Imagine if South Africa could bring back home some of its highly skilled, wealthy migrants. The return of skills would be a positive boost for the economy and goodness knows, we could do with the additional tax revenue.
It may sound desperate, but government should consider financial incentives, including tax breaks, and even fund some relocation costs.
Sound crazy? Maybe.
But Portugal is doing precisely this.
Between 2010 and 2015, Portugal suffered one of the worst economic crises in its history. Taxes rocketed and unemployment spiked to 17%, very high by European standards. It caused hundreds of thousands of people to pack their bags.
Now, after years of austerity and hardship, things are turning, thanks to growth in tourism and a pick up in the property sector. It’s created the opportunity to encourage inward migration.
South Africa’s current emigration data is ropey at best; there’s no more reliable proof than the anecdotal evidence that the country is going through a period of skills migration. South Africa sees waves of departures at critical inflection points in its history. This is one of those times.
The current state of the economy, the failure to clearly define a vision for a better future and a breakdown in trust between government and many of its citizens, means that a growing number of those with options elsewhere, are packing their bags.
Migration is a perfectly natural phenomenon and has been around since the beginning of time. Every generation has its problems and people make choices about their futures using the best information they have access to.
In recent decades, South Africa has seen periods of brain drain, primarily driven by political and economic uncertainty.
Portugal has seen similar waves of migration since the days that Christopher Columbus proved the world was not flat and that opportunities exist everywhere for those with the means, access and gumption to move seeking better opportunities. There was a time that Portugal worried about waves of departures to colonial domains like Angola and Mozambique. Recent migration has tended to be within the European Union.

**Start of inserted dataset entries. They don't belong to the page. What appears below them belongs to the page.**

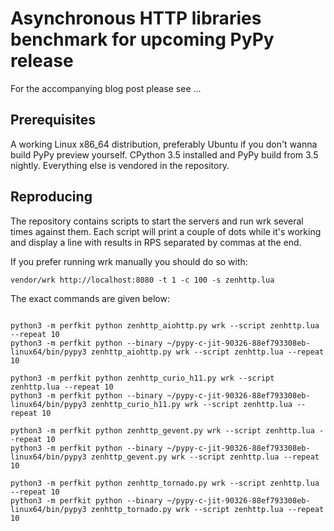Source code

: # Asynchronous HTTP libraries benchmark for upcoming PyPy release

For the accompanying blog post please see ...

Prerequisites
-------------

A working Linux x86_64 distribution, preferably Ubuntu if you don't wanna
build PyPy preview yourself. CPython 3.5 installed and PyPy build from 3.5 nightly.
Everything else is vendored in the repository.


Reproducing
-----------

The repository contains scripts to start the servers and run wrk several times
against them. Each script will print a couple of dots while it's working and display a line with results in RPS separated by commas at the end.

If you prefer running wrk manually you should do so with:

`vendor/wrk http://localhost:8080 -t 1 -c 100 -s zenhttp.lua`

The exact commands are given below:

```

python3 -m perfkit python zenhttp_aiohttp.py wrk --script zenhttp.lua --repeat 10
python3 -m perfkit python --binary ~/pypy-c-jit-90326-88ef793308eb-linux64/bin/pypy3 zenhttp_aiohttp.py wrk --script zenhttp.lua --repeat 10

python3 -m perfkit python zenhttp_curio_h11.py wrk --script zenhttp.lua --repeat 10
python3 -m perfkit python --binary ~/pypy-c-jit-90326-88ef793308eb-linux64/bin/pypy3 zenhttp_curio_h11.py wrk --script zenhttp.lua --repeat 10

python3 -m perfkit python zenhttp_gevent.py wrk --script zenhttp.lua --repeat 10
python3 -m perfkit python --binary ~/pypy-c-jit-90326-88ef793308eb-linux64/bin/pypy3 zenhttp_gevent.py wrk --script zenhttp.lua --repeat 10

python3 -m perfkit python zenhttp_tornado.py wrk --script zenhttp.lua --repeat 10
python3 -m perfkit python --binary ~/pypy-c-jit-90326-88ef793308eb-linux64/bin/pypy3 zenhttp_tornado.py wrk --script zenhttp.lua --repeat 10

```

Portugal has been creating incentives for some time to attract richer migrants to their country. Many wealthy South Africans have taken advantage of its golden visa scheme. Investors get residence in the European Union in return for a substantial investment in the economy. The scheme encourages individuals to invest at least €500,000 into property or create 10 jobs in Portugal.
It started in 2012 and reports suggest more than 6,000 people took advantage of this opportunity, leading to about €4 billion in investment.
But it’s not enough. And the Portuguese government is now offering incentives for its own citizens to return home.
It launched a new scheme to incentivise emigrants to return.
It’s called the Regrassar, or “return” programne.
The logic behind it is that often those who leave are those with capital and the capacity to make a positive economic contribution to the country. And now the government wants to subsidise their return.
Returning citizens are promised 50% off their income tax bills for five years. The logic being that citizens outside the country are paying no tax right now, so getting them home, generates income for the fiscus. It makes sense.
If they need a job, the Portuguese employment office will help. And they will also help families who are relocating – with everything from ensuring that professional qualifications are up to date, to travel and even furniture removals and plane tickets.
Emigrants, though, are sceptical. There is a significant trust deficit about the sustainability of the turnaround. Taxes remain high relative to other economies, wages in Northern Europe are far higher.
So, it’s a hard sell.
And for those who stayed, there is some anger that those who abandoned ship in the crisis are being paid to return. Many South Africans might have similar reservations.
But the South African government needs to think differently about incentivising skilled individuals to remain. And to provide those with the desire to return and contribute, a reason to do so beyond just the pull of home.